Conclusions: This study suggests that there was no significant sex differences in the incidence of ischemic stroke and all-cause death at 30 days. However, women have higher rate of all-cause death and poorer functional outcomes at 30 days than men.
Keywords: Carotid artery stenting; Functional outcome; Sex.
Copyright © 2024 Elsevier B.V. All rights reserved.

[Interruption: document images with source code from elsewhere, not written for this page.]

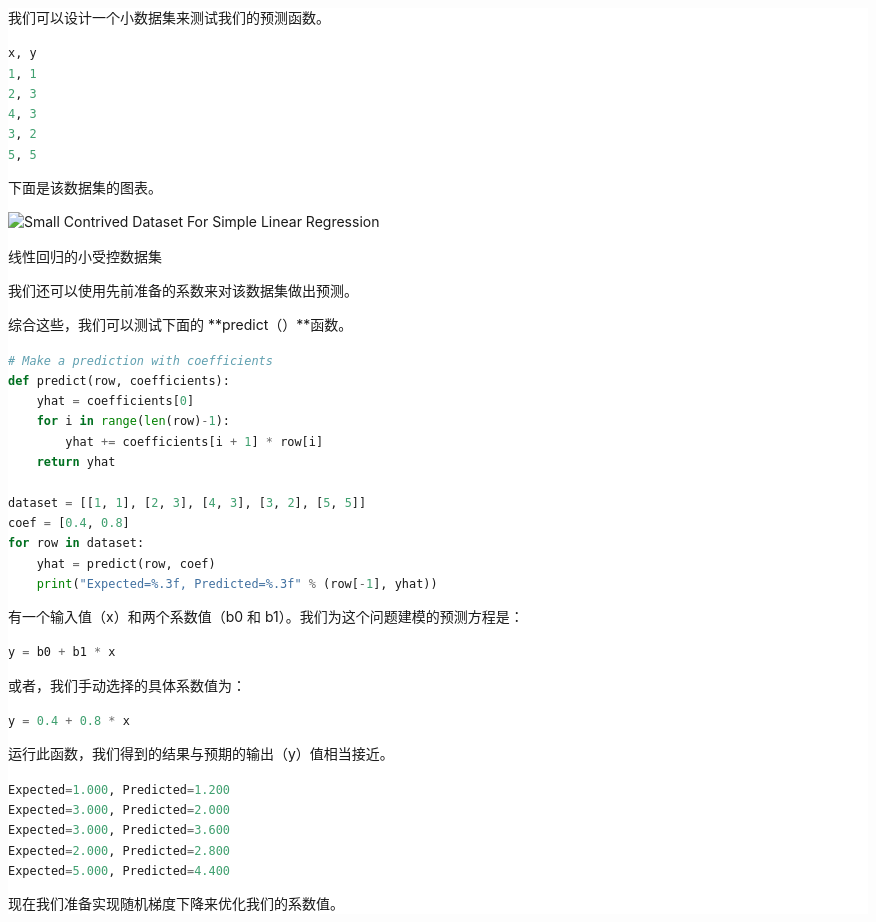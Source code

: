 我们可以设计一个小数据集来测试我们的预测函数。

```py
x, y
1, 1
2, 3
4, 3
3, 2
5, 5
```

下面是该数据集的图表。

![Small Contrived Dataset For Simple Linear Regression](img/e644f57958bd1d11e6f2b3211166ea1c.jpg)

线性回归的小受控数据集

我们还可以使用先前准备的系数来对该数据集做出预测。

综合这些，我们可以测试下面的 **predict（）**函数。

```py
# Make a prediction with coefficients
def predict(row, coefficients):
	yhat = coefficients[0]
	for i in range(len(row)-1):
		yhat += coefficients[i + 1] * row[i]
	return yhat

dataset = [[1, 1], [2, 3], [4, 3], [3, 2], [5, 5]]
coef = [0.4, 0.8]
for row in dataset:
	yhat = predict(row, coef)
	print("Expected=%.3f, Predicted=%.3f" % (row[-1], yhat))
```

有一个输入值（x）和两个系数值（b0 和 b1）。我们为这个问题建模的预测方程是：

```py
y = b0 + b1 * x
```

或者，我们手动选择的具体系数值为：

```py
y = 0.4 + 0.8 * x
```

运行此函数，我们得到的结果与预期的输出（y）值相当接近。

```py
Expected=1.000, Predicted=1.200
Expected=3.000, Predicted=2.000
Expected=3.000, Predicted=3.600
Expected=2.000, Predicted=2.800
Expected=5.000, Predicted=4.400
```

现在我们准备实现随机梯度下降来优化我们的系数值。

Conflict of interest statement
Declaration of competing interest Dr. Uchida reports lecturer's fees from Daiichi Sankyo, Bristol-Myers Squibb, Stryker, and Medtronic. Dr. Shirakawa reports lecturer's fees from Stryker, Terumo, Johnson & Johnson, Kaneka, and Medtronic. Dr. Sakakibara reports a manuscript fee from Medicus Shuppan. Dr. Sakai N reports a research grant from Biomedical Solutions, Medtronic, Terumo and TG Medical; lecturer's fees from Asahi-Intec, Biomedical Solutions, Daiichi-Sankyo, Kaneka, Medtronic, and Terumo; membership on the advisory boards for Johnson&Johnson, Medtronic and Terumo outside the submitted work. Dr. Iihara reports a research grant from Idorsia Pharamaceutical Japan outside the submitted work. Dr. Imamura reports the lecturer's fees from Medtronic, Daiichi Sankyo, Stryker, Johnson & Johnson, Terumo, and Asahi Intecc. Dr. Ishii received a research grant from Fuji Film and lecture fees from Medtronic, Stryker, Terumo and Johnson and Johnson. Dr. Matsumaru discloses lecturer fees from Medtronic, Stryker, Terumo, Kaneka, Biomedical solution, E.P. Medical, B Braun, Daiichi Sankyo and Idorsia Pharmaceutical Japan outside the submitted work. Dr. Sakai C reports no conflict of interest. Dr. Satow reports research grants from CANON medical systems, lecturer's fees from Medtronic, and consulting fees from Kaneka Medix. Dr. Yoshimura reports research grants from Medico's Hirata, Medtronic, and Terumo; and lecturer fees from Medtronic, Kaneka, Stryker, Daiichi Sankyo, Bristol-Meyers Squibb, and Johnson & Johnson.